ABOUT THIS EXERCISE = Each of the records that follow needs an exact reproduction.

──────── SUPPLIED RECORDS

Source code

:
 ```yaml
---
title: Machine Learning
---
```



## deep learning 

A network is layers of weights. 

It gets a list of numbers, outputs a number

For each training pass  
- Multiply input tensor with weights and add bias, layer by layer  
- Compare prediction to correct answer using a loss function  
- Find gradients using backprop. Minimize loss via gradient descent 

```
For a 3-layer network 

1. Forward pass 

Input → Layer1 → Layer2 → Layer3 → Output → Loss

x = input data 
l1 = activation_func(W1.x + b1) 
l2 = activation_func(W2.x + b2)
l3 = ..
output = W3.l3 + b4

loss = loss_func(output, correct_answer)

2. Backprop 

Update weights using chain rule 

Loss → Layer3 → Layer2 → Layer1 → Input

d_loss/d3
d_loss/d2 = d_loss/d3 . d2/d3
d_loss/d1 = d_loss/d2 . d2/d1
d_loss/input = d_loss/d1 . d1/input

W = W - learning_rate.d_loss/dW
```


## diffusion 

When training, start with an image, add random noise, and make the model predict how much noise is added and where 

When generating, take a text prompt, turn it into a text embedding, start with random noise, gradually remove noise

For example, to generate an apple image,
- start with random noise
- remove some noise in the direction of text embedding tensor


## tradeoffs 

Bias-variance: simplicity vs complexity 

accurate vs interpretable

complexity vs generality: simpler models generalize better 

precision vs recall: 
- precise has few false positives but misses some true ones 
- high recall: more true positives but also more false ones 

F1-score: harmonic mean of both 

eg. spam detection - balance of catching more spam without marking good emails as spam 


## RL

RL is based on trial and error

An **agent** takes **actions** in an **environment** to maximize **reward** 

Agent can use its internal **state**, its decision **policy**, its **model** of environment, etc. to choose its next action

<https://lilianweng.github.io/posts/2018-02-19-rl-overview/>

────────────────

WRITTEN SOLUTION =
Source code

:
 ```yaml
---
title: Machine Learning
---
```



## deep learning 

A network is layers of weights. 

It gets a list of numbers, outputs a number

For each training pass  
- Multiply input tensor with weights and add bias, layer by layer  
- Compare prediction to correct answer using a loss function  
- Find gradients using backprop. Minimize loss via gradient descent 

```
For a 3-layer network 

1. Forward pass 

Input → Layer1 → Layer2 → Layer3 → Output → Loss

x = input data 
l1 = activation_func(W1.x + b1) 
l2 = activation_func(W2.x + b2)
l3 = ..
output = W3.l3 + b4

loss = loss_func(output, correct_answer)

2. Backprop 

Update weights using chain rule 

Loss → Layer3 → Layer2 → Layer1 → Input

d_loss/d3
d_loss/d2 = d_loss/d3 . d2/d3
d_loss/d1 = d_loss/d2 . d2/d1
d_loss/input = d_loss/d1 . d1/input

W = W - learning_rate.d_loss/dW
```


## diffusion 

When training, start with an image, add random noise, and make the model predict how much noise is added and where 

When generating, take a text prompt, turn it into a text embedding, start with random noise, gradually remove noise

For example, to generate an apple image,
- start with random noise
- remove some noise in the direction of text embedding tensor


## tradeoffs 

Bias-variance: simplicity vs complexity 

accurate vs interpretable

complexity vs generality: simpler models generalize better 

precision vs recall: 
- precise has few false positives but misses some true ones 
- high recall: more true positives but also more false ones 

F1-score: harmonic mean of both 

eg. spam detection - balance of catching more spam without marking good emails as spam 


## RL

RL is based on trial and error

An **agent** takes **actions** in an **environment** to maximize **reward** 

Agent can use its internal **state**, its decision **policy**, its **model** of environment, etc. to choose its next action

<https://lilianweng.github.io/posts/2018-02-19-rl-overview/>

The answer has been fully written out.